◆ **EXERCISE**
The response must consist of the lines below from the one with "- [ ] Data Storytelling" through the one with "## Skills Mastery", exactly as they appear and with both ends kept.

◆ **AVAILABLE RECORDS**
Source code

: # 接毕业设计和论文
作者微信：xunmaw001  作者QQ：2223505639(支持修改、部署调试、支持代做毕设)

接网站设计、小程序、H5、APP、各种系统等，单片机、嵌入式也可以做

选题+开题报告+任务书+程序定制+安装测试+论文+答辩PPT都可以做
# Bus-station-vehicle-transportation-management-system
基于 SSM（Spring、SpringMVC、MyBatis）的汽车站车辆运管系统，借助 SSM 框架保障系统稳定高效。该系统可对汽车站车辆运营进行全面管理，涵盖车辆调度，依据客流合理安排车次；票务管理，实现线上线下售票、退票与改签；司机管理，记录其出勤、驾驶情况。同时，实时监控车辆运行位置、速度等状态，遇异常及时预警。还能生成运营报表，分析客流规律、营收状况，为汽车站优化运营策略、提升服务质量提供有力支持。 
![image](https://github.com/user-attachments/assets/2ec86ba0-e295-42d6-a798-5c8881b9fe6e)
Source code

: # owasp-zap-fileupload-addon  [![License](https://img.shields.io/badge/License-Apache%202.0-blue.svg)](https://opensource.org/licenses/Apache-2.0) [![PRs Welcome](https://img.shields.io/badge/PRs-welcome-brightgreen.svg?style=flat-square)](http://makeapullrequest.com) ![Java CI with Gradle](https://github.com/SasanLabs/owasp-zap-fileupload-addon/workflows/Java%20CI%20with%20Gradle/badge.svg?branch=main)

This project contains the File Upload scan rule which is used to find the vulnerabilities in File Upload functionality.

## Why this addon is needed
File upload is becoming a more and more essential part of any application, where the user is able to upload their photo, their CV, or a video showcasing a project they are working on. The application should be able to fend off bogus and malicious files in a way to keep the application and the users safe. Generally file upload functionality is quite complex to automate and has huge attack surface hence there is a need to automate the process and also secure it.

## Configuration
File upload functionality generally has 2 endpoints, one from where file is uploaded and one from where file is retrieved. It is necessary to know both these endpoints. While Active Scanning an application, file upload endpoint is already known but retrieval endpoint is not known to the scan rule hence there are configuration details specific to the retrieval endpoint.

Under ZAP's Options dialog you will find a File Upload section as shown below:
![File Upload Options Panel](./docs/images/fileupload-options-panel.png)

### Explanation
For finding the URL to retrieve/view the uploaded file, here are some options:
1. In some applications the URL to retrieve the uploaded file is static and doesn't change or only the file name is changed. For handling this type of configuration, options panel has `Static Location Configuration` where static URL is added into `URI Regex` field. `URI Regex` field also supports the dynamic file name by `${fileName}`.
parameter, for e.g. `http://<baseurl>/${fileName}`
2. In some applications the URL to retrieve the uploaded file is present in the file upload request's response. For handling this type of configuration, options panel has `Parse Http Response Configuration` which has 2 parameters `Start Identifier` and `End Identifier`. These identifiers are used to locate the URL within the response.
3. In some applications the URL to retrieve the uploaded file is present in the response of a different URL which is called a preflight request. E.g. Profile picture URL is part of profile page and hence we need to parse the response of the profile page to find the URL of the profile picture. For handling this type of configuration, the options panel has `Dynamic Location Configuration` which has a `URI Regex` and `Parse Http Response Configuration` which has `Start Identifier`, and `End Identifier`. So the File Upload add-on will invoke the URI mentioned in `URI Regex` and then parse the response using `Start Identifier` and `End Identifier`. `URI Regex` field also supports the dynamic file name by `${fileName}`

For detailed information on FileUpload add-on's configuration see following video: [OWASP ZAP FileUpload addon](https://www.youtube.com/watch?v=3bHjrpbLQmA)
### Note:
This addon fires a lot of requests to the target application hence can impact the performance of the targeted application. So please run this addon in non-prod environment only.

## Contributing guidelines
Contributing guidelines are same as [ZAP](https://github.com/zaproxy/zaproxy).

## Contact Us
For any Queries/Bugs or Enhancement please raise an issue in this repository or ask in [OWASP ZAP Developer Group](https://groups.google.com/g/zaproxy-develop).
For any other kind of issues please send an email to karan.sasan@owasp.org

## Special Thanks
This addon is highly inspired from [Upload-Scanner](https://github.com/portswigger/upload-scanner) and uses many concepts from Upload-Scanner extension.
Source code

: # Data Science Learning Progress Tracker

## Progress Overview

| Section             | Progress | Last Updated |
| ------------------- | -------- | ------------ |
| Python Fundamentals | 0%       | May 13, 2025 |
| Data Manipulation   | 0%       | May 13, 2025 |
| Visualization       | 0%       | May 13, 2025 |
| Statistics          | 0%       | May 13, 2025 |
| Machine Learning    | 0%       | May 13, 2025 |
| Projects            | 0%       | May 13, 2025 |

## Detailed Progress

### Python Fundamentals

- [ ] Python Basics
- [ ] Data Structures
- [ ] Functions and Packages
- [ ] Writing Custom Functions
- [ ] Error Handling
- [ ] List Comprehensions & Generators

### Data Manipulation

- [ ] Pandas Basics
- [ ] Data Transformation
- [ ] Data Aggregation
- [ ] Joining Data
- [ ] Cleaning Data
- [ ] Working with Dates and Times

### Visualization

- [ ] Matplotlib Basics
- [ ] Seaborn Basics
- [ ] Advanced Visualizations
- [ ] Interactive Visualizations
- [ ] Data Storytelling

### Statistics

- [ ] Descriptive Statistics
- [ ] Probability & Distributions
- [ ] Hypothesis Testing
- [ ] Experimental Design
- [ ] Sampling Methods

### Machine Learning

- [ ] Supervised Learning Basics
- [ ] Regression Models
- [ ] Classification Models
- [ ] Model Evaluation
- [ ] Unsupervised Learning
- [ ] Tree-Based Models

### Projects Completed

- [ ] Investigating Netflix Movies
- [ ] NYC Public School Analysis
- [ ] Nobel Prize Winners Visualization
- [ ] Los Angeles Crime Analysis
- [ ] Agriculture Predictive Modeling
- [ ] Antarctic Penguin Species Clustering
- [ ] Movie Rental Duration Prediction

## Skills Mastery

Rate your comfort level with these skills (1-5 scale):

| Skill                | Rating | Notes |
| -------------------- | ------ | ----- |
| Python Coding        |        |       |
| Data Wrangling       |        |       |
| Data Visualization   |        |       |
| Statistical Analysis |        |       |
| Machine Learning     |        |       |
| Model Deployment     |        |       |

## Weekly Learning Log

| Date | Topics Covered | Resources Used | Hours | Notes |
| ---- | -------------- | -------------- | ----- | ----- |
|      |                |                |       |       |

◆ **SOLUTION BELOW**
- [ ] Data Storytelling

### Statistics

- [ ] Descriptive Statistics
- [ ] Probability & Distributions
- [ ] Hypothesis Testing
- [ ] Experimental Design
- [ ] Sampling Methods

### Machine Learning

- [ ] Supervised Learning Basics
- [ ] Regression Models
- [ ] Classification Models
- [ ] Model Evaluation
- [ ] Unsupervised Learning
- [ ] Tree-Based Models

### Projects Completed

- [ ] Investigating Netflix Movies
- [ ] NYC Public School Analysis
- [ ] Nobel Prize Winners Visualization
- [ ] Los Angeles Crime Analysis
- [ ] Agriculture Predictive Modeling
- [ ] Antarctic Penguin Species Clustering
- [ ] Movie Rental Duration Prediction

## Skills Mastery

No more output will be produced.